- [Records for processing]
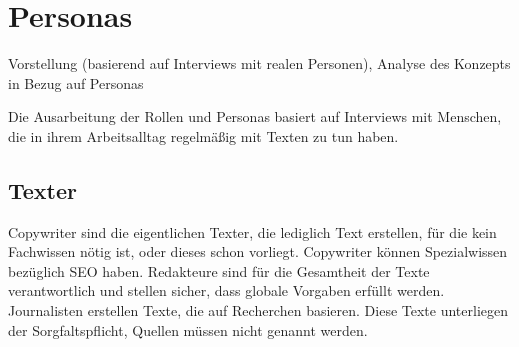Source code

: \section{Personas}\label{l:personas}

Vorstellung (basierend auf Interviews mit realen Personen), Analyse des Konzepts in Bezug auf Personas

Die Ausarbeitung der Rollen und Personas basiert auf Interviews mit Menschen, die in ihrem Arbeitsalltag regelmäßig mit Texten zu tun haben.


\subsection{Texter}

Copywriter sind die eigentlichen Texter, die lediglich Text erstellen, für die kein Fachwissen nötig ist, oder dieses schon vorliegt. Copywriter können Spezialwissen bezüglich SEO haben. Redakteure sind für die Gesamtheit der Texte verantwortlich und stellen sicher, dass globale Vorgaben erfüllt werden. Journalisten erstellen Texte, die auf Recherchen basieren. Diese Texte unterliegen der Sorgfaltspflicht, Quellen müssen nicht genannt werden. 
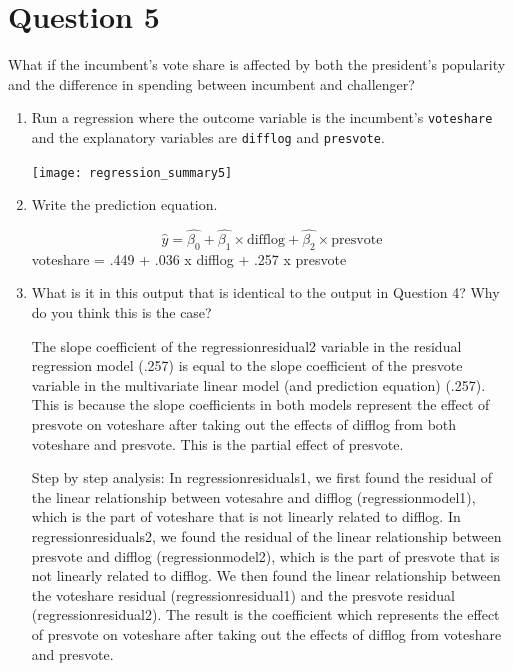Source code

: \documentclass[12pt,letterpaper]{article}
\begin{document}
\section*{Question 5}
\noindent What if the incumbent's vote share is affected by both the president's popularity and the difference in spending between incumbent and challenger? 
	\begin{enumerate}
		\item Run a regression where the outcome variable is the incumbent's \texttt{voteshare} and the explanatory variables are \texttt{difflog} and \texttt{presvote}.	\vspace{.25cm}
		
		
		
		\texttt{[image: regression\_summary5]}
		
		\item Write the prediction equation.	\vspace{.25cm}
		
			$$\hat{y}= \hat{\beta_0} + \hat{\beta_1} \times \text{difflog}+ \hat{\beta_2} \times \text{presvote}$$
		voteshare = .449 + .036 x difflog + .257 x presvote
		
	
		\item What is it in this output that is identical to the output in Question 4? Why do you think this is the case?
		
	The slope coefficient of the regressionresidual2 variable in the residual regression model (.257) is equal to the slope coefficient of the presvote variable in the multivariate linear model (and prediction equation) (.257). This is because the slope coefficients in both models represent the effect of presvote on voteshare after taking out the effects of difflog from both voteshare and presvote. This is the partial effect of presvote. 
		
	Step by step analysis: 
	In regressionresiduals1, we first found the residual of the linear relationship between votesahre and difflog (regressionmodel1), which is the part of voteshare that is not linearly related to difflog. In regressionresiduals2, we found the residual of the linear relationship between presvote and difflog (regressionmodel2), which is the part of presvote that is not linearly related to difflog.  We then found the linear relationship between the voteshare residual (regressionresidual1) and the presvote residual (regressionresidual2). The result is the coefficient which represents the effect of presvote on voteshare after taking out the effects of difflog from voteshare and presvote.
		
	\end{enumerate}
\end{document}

* * *

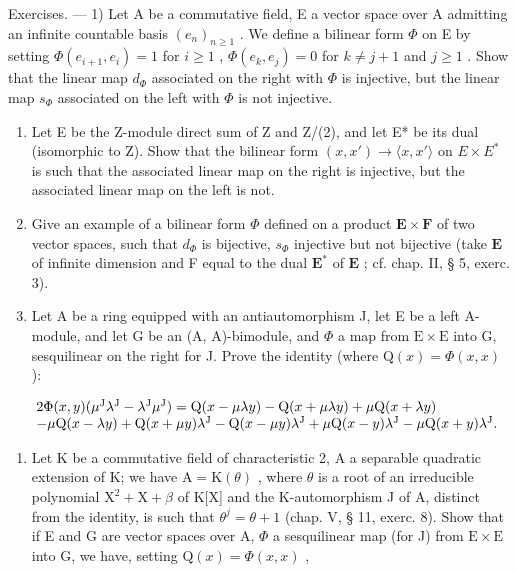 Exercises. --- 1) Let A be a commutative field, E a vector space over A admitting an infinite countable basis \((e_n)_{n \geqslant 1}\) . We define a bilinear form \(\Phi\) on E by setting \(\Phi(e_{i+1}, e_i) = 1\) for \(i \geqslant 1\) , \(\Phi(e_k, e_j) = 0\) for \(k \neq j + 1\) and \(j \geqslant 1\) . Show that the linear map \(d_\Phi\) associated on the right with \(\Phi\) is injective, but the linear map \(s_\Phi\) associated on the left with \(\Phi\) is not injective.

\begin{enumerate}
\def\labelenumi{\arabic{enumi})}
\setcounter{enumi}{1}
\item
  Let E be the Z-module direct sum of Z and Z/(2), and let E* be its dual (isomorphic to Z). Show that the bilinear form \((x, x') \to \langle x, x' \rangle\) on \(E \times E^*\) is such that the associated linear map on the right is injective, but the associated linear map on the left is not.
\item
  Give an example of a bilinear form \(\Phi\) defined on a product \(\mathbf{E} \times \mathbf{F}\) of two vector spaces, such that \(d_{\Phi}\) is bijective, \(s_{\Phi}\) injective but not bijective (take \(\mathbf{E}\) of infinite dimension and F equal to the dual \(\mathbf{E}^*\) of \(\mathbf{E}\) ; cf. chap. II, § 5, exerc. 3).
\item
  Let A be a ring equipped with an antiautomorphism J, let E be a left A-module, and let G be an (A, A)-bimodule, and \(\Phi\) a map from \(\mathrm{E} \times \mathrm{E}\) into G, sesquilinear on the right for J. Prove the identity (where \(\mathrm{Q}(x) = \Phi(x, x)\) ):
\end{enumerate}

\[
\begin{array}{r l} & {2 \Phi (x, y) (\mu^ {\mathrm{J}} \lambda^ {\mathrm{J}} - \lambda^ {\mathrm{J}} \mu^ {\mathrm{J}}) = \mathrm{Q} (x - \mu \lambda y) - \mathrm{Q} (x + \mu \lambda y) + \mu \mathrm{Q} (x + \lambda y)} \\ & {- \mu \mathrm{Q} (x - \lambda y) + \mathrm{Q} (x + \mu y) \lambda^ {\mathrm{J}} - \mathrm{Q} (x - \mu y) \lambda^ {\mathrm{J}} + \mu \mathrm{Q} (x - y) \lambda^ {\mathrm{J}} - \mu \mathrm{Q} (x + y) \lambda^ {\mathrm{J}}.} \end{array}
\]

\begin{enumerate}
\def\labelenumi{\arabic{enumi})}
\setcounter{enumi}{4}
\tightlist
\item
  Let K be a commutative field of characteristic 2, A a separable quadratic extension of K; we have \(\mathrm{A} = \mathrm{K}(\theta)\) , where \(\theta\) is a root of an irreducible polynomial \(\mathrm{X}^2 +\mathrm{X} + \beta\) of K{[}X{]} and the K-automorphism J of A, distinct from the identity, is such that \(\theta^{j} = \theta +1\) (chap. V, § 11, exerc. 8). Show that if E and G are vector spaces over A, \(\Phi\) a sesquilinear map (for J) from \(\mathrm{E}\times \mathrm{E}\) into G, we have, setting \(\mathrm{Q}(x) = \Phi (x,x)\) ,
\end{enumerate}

...

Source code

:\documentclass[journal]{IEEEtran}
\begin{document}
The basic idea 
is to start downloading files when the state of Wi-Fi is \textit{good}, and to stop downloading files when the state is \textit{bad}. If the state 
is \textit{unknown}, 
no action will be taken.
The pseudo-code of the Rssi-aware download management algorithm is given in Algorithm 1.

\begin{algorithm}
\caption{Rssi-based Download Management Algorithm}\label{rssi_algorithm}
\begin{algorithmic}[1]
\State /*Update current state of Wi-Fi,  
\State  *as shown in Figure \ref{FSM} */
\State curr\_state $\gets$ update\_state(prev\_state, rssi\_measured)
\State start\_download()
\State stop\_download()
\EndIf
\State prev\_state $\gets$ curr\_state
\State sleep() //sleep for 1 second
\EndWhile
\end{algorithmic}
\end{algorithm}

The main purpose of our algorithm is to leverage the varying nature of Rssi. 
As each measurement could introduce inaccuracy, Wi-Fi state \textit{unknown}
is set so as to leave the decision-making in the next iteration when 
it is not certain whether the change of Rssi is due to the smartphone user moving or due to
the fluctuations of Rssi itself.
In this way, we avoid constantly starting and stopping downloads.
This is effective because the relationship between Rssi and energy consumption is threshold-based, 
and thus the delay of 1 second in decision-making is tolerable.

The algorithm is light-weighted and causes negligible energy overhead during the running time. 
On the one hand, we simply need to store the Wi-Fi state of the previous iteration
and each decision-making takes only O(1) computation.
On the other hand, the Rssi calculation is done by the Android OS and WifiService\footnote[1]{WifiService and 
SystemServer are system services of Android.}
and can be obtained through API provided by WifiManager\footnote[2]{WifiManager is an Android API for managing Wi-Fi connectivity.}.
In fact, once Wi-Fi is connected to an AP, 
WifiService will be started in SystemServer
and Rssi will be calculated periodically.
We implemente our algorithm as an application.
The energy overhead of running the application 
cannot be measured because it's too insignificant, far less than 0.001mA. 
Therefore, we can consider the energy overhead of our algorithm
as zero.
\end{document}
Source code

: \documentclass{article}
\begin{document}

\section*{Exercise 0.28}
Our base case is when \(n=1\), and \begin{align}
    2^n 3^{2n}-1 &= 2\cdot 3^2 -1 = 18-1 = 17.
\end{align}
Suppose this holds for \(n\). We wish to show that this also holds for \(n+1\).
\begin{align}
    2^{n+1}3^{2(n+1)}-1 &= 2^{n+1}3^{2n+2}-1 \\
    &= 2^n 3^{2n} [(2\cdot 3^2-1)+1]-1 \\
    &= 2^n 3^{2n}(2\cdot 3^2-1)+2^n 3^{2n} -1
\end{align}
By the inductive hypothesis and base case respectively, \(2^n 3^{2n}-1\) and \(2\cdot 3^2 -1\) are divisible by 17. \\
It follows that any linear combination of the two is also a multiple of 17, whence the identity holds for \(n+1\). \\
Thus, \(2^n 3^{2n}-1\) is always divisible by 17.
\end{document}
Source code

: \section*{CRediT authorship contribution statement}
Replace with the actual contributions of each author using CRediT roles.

- [Assignment]
Scan the records for the word "WifiService" and copy every line where it is found.

- [Task result]
On the other hand, the Rssi calculation is done by the Android OS and WifiService\footnote[1]{WifiService and 
WifiService will be started in SystemServer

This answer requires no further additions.